A Laghouat, nous trouvâmes environ cinquante colonies d’abeilles dont trois apiculteurs, l’un chrétien, le second juif et 1e troisième mahométan, étaient les propriétaires respectifs.  Au rucher du chrétien les abeilles étaient dans des ruches modernes tenues avec la sollicitude méticuleuse et maniaque caractéristique de l’amateur.  Chez le juif, c’était un conglomérat de ruches diverses aussi bien que de caisses de toutes formes et dimensions, suspendues en position renversée parmi les branches des mandariniers ; dans ces caisses, des essaims fraîchement enruchés.  Sous les caisses, on pouvait ramasser à la douzaine des cadavres de reines vierges.  Le troisième apiculteur, un officier arabe pensionné des forces françaises, nous permit aimablement l’accès à la séclusion de son jardin d’abeilles, mais seulement après que les formalités d’usage eurent été strictement observées.  Son rucher consistait en ruches de ferula, de forme et de dimensions traditionnelles, sauf que, pour quelque raison elles étaient enrobées d’une épaisse couche d’argile.  Le vieil Arabe, fièrement, pointait le doigt vers une ruche disparaissant dans une montagne d’herbe alfa, qui n’avait pas donné moins de sept essaims l’année précédente.  Au terme de la saison d’essaimage, il ne restait pas plus de deux à trois cents abeilles ; néanmoins cette colonie en miniature avait survécu et rempli la ruche de bâtisses nouvelles, de couvain et de miel — prête de nouveau à reprendre ses aspirations colonisatrices.  La consanguinité — depuis des temps immémoriaux, peut-être — n’avait pas eu ici d’effet néfaste sur la viabilité du couvain et la vitalité des abeilles.  Et de fait, c’est à Laghouat que nous avons rencontré les plus puissantes colonies de pures telliennes, couvrant, en mars, vingt cadres de couvain de format Dadant.  Les abeilles de l’oasis étaient remarquablement douces, nonobstant une violente tempête de sable déchaînée durant notre visite.

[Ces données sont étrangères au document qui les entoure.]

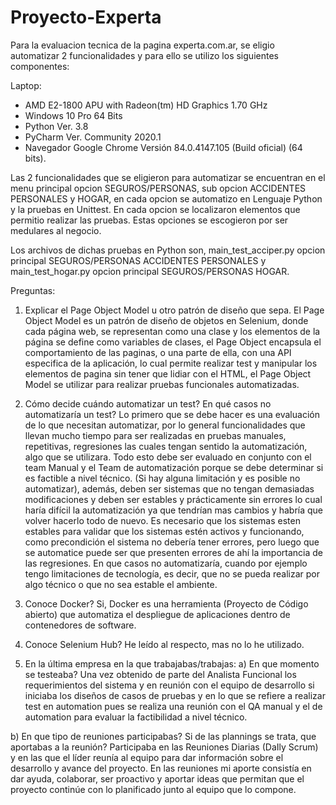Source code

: # Proyecto-Experta

Para la evaluacion tecnica de la pagina experta.com.ar, se eligio automatizar 2 funcionalidades y para ello se utilizo los siguientes componentes:

Laptop:
 - AMD E2-1800 APU with Radeon(tm) HD Graphics   1.70 GHz 
 - Windows 10 Pro 64 Bits
 - Python Ver. 3.8
 - PyCharm Ver. Community 2020.1
 - Navegador Google Chrome Versión 84.0.4147.105 (Build oficial) (64 bits).
 
Las 2 funcionalidades que se eligieron para automatizar se encuentran en el menu principal opcion SEGUROS/PERSONAS, sub opcion ACCIDENTES PERSONALES y HOGAR, en cada opcion se automatizo en Lenguaje Python y la pruebas en Unittest. En cada opcion se localizaron elementos que permitio realizar las pruebas. Estas opciones se escogieron por ser medulares al negocio.

Los archivos de dichas pruebas en Python son, main_test_acciper.py opcion principal SEGUROS/PERSONAS ACCIDENTES PERSONALES y main_test_hogar.py opcion principal SEGUROS/PERSONAS HOGAR.
 
 
Preguntas:

1) Explicar el Page Object Model u otro patrón de diseño que sepa.
El Page Object Model es un patrón de diseño de objetos en Selenium, donde cada página web, se representan como una clase y los elementos de la página se define como variables de clases, el Page Object encapsula el comportamiento de las paginas, o una parte de ella, con una API especifica de la aplicación, lo cual permite realizar test y manipular los elementos de pagina sin tener que lidiar con el HTML, el Page Object Model se utilizar para realizar pruebas funcionales automatizadas.

2) Cómo decide cuándo automatizar un test? En qué casos no automatizaría un test?
Lo primero que se debe hacer es una evaluación de lo que necesitan automatizar, por lo general funcionalidades que llevan mucho tiempo para ser realizadas en pruebas manuales, repetitivas, regresiones las cuales tengan sentido la automatización, algo que se utilizara. Todo esto debe ser evaluado en conjunto con el team Manual y el Team de automatización porque se debe determinar si es factible a nivel técnico. (Si hay alguna limitación y es posible no automatizar), además, deben ser sistemas que no tengan demasiadas modificaciones y deben ser estables y prácticamente sin errores lo cual haría difícil la automatización ya que tendrían mas cambios y habría que volver hacerlo todo de nuevo. Es necesario que los sistemas esten estables para validar que los sistemas estén activos y funcionando, como precondición el sistema no debería tener errores, pero luego que se automatice puede ser que presenten errores de ahí la importancia de las regresiones. 
En que casos no automatizaría, cuando por ejemplo tengo limitaciones de tecnología, es decir, que no se pueda realizar por algo técnico o que no sea estable el ambiente.

3) Conoce Docker?
Si, Docker es una herramienta (Proyecto de Código abierto) que automatiza el despliegue de aplicaciones dentro de contenedores de software. 

4) Conoce Selenium Hub?
He leído al respecto, mas no lo he utilizado.

5) En la última empresa en la que trabajabas/trabajas:
a) En que momento se testeaba?
Una vez obtenido de parte del Analista Funcional los requerimientos del sistema y en reunión con el equipo de desarrollo si iniciaba los diseños de casos de pruebas y en lo que se refiere a realizar test en automation pues se realiza una    reunión con el QA manual y el de automation para evaluar la factibilidad a nivel técnico.

b)	En que tipo de reuniones participabas? Si de las plannings se trata, que aportabas a la reunión?
Participaba en las Reuniones Diarias (DaIly Scrum) y en las que el líder reunía al equipo para dar información sobre el desarrollo y avance del proyecto. En las reuniones mi aporte consistía en dar ayuda, colaborar, ser proactivo y aportar ideas que permitan que el proyecto continúe con lo planificado junto al equipo que lo compone.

La fureur de cette tempête nous enleva toute possibilité de pénétrer plus profondément dans le Sahara.  Il nous fallut revenir sur nos pas et même le trajet vers le Nord, vers Bou-Saada, se révéla une aventure périlleuse.  L’extrême chaleur jointe au sirocco qui l’escortait, aggravée encore par les difficultés de la piste du désert qu’il fallait suivre, nous fut presque fatale : pas d’eau à des miles à la ronde pour compenser celle que notre radiateur perdait.  Bien que j’aie eu à subir l’épreuve de chaleurs extrêmes et des mécomptes de toute espèce durant les mois suivants, rien n’égala jamais le supplice du trajet de Laghouat à Bou-Saada.  Nous atteignîmes Alger le 30 mars et partions le lendemain matin pour Marseille, d’où nous nous embarquions le 2 avril pour Israël.

Je me suis abstenu de décrire plus amplement les caractères moins manifestes de l’abeille tellienne, parce que mes investigations ne sont pas terminées encore.  Quoi qu’il en soit, tout ce que j’en ai découvert jusqu’ici indique que la tellienne est une race primaire, et que les nombreuses variétés d’abeilles brunes ou noires — tout au moins celles d’Europe occidentale — ont évolué au cours du temps à partir de la tellienne.  Je n’ai pas, jusqu’ici, eu le temps d’explorer la Péninsule Ibérique, mais les lignées que j’ai trouvées à l’extrême Sud de la France ne sont, dans tous leurs caractères, distantes que de quelques degrés du prototype.  L’affinité étroite est évidente.  Le dessin de l’évolution, au nord et au nord-est des Pyrénées, peut être facilement retracé et les différences sont affaire d’intensité et de degré uniquement.  Les études du Dr RUTTNER, sur de la matière d’Afrique du Nord qui lui a été procurée, confirment mes ébauches de conclusions.

A la dernière minute des difficultés m’empêchèrent d’inclure le Maroc dans ma tournée de recherches de 1952.  Je me vis, à regret, également obligé de renoncer à visiter les confins extrêmes du sud-ouest de l’Algérie, habitat de l’abeille saharienne.